(Problem details) What is needed is a copy of each line in the listing below that contains "determines".
• • •
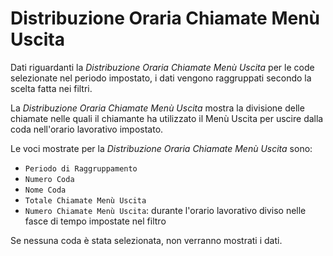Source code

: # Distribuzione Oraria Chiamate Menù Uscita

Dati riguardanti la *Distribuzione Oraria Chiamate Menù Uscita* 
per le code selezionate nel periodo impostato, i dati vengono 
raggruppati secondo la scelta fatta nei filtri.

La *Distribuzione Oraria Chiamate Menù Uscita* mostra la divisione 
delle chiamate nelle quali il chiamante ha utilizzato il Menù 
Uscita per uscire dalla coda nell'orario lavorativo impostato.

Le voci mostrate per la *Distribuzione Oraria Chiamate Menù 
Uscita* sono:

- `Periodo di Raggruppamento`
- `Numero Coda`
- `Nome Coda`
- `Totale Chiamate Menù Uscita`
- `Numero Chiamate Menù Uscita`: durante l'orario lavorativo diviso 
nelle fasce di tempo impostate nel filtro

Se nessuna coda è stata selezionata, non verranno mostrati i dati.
• • •
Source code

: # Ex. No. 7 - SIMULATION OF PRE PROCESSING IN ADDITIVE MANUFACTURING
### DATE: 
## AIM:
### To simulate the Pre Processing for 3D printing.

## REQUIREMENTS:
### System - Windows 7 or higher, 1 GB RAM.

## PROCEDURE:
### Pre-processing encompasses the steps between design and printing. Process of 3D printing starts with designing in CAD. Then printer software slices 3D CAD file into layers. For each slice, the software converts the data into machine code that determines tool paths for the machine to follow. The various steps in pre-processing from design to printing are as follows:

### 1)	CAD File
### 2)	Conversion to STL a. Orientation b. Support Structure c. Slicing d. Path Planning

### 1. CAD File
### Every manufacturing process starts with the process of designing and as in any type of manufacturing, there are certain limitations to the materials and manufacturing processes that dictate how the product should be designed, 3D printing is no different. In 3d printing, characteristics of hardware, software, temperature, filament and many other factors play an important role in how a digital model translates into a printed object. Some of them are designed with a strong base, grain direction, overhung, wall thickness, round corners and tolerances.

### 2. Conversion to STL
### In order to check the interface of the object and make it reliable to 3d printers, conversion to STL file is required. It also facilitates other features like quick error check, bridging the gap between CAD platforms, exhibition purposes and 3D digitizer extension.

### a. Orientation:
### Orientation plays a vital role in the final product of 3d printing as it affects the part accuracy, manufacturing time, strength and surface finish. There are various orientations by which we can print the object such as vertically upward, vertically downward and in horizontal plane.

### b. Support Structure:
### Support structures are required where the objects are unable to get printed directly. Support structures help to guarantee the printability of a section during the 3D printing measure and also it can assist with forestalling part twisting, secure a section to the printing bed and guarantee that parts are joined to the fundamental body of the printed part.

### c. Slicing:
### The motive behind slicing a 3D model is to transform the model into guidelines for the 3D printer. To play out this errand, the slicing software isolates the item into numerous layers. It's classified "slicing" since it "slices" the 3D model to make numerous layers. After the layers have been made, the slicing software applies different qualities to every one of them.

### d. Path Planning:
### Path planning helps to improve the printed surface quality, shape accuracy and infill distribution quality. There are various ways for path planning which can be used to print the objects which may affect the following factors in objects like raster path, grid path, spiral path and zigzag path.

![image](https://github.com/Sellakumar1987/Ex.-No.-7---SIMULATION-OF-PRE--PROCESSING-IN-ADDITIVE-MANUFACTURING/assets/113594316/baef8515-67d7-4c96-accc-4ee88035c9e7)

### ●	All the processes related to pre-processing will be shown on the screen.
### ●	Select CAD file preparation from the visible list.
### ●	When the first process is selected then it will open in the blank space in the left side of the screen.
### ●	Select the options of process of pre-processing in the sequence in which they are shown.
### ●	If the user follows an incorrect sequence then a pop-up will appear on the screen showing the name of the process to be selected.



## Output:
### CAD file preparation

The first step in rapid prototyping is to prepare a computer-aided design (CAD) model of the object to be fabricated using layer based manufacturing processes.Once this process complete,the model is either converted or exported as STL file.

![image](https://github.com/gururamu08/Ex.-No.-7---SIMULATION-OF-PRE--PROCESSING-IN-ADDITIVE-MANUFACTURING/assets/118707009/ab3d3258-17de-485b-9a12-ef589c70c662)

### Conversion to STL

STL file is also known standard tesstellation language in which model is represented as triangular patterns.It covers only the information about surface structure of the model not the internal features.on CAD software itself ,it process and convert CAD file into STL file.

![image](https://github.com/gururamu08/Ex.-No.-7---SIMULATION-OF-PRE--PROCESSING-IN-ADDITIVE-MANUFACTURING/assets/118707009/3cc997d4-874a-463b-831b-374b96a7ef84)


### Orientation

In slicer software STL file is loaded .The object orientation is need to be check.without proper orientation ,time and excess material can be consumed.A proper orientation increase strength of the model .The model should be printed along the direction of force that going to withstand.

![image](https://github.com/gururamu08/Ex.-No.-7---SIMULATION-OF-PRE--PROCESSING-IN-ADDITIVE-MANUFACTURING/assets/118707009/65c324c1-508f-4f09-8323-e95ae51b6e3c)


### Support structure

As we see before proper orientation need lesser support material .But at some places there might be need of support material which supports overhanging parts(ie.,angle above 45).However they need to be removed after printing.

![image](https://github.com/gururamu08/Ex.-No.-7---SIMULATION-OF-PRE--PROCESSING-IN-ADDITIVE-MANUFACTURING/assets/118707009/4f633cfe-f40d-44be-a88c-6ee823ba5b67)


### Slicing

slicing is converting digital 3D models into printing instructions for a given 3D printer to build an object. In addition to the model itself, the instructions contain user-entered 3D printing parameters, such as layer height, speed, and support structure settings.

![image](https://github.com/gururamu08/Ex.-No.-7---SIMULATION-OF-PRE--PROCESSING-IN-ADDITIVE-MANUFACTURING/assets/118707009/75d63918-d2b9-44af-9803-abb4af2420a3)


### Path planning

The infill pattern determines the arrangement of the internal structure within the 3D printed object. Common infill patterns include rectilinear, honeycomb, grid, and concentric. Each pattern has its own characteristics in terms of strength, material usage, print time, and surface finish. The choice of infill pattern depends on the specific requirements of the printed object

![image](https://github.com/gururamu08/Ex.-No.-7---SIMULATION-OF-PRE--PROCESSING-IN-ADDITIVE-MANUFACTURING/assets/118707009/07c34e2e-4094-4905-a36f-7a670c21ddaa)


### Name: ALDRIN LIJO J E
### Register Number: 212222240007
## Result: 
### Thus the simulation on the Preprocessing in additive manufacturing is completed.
• • •
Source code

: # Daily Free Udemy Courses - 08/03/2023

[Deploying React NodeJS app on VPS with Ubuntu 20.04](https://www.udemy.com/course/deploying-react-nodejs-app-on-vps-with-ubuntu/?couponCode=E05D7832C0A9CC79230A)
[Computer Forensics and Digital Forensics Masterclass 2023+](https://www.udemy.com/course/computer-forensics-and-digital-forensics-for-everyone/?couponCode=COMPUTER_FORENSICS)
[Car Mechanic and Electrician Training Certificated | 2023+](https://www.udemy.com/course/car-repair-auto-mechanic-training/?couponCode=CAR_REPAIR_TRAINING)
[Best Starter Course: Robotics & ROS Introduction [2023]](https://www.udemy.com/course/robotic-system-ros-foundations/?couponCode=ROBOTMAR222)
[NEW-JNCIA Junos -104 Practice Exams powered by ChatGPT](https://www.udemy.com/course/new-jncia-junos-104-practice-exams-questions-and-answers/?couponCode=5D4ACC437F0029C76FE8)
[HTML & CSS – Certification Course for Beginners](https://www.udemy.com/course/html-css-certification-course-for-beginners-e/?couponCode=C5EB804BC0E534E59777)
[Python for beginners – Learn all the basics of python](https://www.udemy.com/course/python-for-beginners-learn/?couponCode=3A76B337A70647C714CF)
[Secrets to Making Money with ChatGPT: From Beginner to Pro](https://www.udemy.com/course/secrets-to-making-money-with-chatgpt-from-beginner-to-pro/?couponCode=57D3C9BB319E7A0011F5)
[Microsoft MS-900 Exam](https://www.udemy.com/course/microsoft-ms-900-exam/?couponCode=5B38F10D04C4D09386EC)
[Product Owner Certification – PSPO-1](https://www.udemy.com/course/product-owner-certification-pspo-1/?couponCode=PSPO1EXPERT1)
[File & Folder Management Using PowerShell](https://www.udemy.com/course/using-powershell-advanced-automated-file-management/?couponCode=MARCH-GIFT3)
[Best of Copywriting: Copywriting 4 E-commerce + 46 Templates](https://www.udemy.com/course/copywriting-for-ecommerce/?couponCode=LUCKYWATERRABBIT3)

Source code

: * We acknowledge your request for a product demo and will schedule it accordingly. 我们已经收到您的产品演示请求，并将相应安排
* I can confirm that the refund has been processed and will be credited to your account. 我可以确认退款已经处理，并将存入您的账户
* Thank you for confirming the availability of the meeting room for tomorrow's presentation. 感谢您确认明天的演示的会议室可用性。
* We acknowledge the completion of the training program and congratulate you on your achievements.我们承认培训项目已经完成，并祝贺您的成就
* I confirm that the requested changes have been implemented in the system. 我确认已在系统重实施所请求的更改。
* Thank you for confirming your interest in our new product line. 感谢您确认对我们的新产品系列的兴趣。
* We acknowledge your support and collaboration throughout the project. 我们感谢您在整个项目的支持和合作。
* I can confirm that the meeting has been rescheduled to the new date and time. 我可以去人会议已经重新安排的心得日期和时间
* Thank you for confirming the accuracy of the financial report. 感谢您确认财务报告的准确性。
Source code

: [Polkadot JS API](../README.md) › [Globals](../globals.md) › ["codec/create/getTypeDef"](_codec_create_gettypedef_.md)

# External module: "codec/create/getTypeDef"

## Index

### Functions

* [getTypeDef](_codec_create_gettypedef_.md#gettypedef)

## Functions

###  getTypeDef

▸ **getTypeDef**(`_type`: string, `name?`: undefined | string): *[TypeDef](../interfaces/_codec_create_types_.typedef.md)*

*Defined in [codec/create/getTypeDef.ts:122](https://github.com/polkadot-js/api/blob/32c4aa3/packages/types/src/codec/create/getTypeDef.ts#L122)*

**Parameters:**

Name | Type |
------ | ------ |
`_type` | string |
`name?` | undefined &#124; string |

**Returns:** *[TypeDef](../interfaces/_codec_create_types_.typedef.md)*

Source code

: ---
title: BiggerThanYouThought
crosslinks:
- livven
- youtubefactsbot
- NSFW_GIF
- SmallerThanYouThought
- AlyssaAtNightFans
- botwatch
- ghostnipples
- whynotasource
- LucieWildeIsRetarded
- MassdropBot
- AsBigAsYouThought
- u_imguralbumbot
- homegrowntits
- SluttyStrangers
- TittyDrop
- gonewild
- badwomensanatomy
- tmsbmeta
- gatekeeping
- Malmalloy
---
• • •
(The answer)
### Pre-processing encompasses the steps between design and printing. Process of 3D printing starts with designing in CAD. Then printer software slices 3D CAD file into layers. For each slice, the software converts the data into machine code that determines tool paths for the machine to follow. The various steps in pre-processing from design to printing are as follows:
The infill pattern determines the arrangement of the internal structure within the 3D printed object. Common infill patterns include rectilinear, honeycomb, grid, and concentric. Each pattern has its own characteristics in terms of strength, material usage, print time, and surface finish. The choice of infill pattern depends on the specific requirements of the printed object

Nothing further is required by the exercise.